UPDATED: This story has been updated, and the diagnosis remains in doubt. See OCHA: The Ugandan Outbreak By The Numbers
# 5123
After more than a month of speculation by local health officials and the media, we are seeing reports that officials have tentatively identified the outbreak of disease in the northern Ugandan district of Kitgum as pneumonic plague.
Previous blog entries on this outbreak include:
Updating Uganda’s Mystery Outbreak
Uganda: Unidentified Hemorrhagic Outbreak
A link to the Reuters report (h/t Shiloh on FluTrackers):
Pneumonic plague outbreak in Uganda: officials
Tue Dec 7, 2010 10:19am EST
KAMPALA (Reuters) - Pneumonic plague has broken out in northern Uganda, killing 38 people and putting dozens in hospital, a senior health official said Tuesday.
Treyfish, posting on this FluTrackers thread, has another report from the Newvision website.
Mysterious Acholi disease is plague
By Conan Businge
and Chris Ocowun
PLAGUE, a disease that affects rodents but can be spread to humans and other animals by infected fleas, has hit the northern Ugandan district of Kitgum, the health ministry has confirmed.
Although few people are aware of it, plague cases still occur and claim lives every year around the world. Even on rare occasions, in the United States.
In 1975, after completing my paramedic training in Florida, I was offered an ALS (Advance Life Support) ambulance job in Phoenix, Arizona.
On my first day there, I was given an orientation, which included information about threats I hadn't dealt with in my home state of Florida: Scorpion stings, Gila Monster bites, and bubonic plague.
This map, from the CDC, shows areas of the world where plague is endemic, mostly in rodents.

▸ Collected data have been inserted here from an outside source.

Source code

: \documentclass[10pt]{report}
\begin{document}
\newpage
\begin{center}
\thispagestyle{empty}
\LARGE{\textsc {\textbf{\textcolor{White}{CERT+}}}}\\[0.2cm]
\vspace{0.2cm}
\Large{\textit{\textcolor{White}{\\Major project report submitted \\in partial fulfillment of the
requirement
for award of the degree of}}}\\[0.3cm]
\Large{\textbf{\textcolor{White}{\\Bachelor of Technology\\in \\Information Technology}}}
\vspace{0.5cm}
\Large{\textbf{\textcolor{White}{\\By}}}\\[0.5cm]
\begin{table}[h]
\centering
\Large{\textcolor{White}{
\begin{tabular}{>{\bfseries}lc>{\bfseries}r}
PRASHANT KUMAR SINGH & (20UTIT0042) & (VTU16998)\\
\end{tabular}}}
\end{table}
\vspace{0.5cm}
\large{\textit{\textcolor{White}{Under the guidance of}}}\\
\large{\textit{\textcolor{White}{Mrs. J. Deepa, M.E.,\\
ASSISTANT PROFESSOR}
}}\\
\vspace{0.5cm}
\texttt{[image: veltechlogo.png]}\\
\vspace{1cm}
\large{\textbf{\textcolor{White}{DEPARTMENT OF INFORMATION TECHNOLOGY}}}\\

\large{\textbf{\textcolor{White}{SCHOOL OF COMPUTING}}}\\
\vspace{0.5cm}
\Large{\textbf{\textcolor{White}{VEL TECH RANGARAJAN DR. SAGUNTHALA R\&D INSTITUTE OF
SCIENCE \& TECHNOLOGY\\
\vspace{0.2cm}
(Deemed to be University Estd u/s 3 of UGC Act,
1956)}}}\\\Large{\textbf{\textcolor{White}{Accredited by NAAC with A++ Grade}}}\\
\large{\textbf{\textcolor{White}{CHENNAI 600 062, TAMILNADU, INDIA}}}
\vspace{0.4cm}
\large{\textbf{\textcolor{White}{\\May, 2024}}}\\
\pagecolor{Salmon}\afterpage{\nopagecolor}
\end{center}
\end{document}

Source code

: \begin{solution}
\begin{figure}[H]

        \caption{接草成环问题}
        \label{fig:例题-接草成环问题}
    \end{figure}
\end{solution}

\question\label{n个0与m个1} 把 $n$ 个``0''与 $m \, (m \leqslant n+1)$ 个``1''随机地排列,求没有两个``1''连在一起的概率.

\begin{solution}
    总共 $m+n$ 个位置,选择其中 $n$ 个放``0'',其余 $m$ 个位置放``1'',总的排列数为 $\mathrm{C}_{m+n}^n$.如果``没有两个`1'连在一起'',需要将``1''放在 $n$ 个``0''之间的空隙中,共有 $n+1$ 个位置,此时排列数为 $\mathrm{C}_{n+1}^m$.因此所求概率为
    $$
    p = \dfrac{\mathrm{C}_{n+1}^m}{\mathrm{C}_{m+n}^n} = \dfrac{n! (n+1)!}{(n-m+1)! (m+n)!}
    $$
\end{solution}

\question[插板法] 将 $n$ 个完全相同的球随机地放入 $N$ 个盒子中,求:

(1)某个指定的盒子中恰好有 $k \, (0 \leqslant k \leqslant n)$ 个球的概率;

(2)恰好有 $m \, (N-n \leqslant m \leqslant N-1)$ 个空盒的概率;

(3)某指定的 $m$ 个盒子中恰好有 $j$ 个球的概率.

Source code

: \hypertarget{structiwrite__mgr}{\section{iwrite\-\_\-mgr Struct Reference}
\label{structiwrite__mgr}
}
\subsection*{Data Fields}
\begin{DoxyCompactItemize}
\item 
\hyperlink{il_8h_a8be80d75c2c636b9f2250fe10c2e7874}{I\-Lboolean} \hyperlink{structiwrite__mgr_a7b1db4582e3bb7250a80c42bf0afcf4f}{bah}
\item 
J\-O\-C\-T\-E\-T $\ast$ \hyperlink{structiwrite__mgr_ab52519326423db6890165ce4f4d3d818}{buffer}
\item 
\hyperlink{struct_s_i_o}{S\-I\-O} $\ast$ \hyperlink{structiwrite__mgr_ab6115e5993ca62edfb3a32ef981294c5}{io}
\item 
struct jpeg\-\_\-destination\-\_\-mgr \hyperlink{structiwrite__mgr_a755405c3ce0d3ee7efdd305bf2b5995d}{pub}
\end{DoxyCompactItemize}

The last major urban outbreak of plague in the United States occurred in 1924-25 in Los Angeles. Since then, only scattered cases have been reported, with about 10-15 cases each year.
Worldwide, on average, anywhere between 1,000 and 3,000 cases are reported each year.
Bubonic Plague (Yersinia Pestis) is a bacterial infection transmitted by fleas, carried by infected rats. The infection generally sets up in the lymphatic system, resulting in the tell-tale buboes, or swollen lymph glands in the the groin, armpits, and neck.
In rare cases, however, Pneumonic Plague may develop. Here the infected person develops a severe pneumonia, with coughing and hemoptysis (coughing up of blood), and may spread the disease from human-to-human.
Luckily modern antibiotics are pretty good at treating bubonic plague. Without treatment, however, mortality rates run 40%-60%. Untreated, pneumonic plague is almost always fatal.
In 1994, the last big plague year, 5000 suspected cases of bubonic plague and pneumonic plague occurred in Surat, India, with 100 deaths.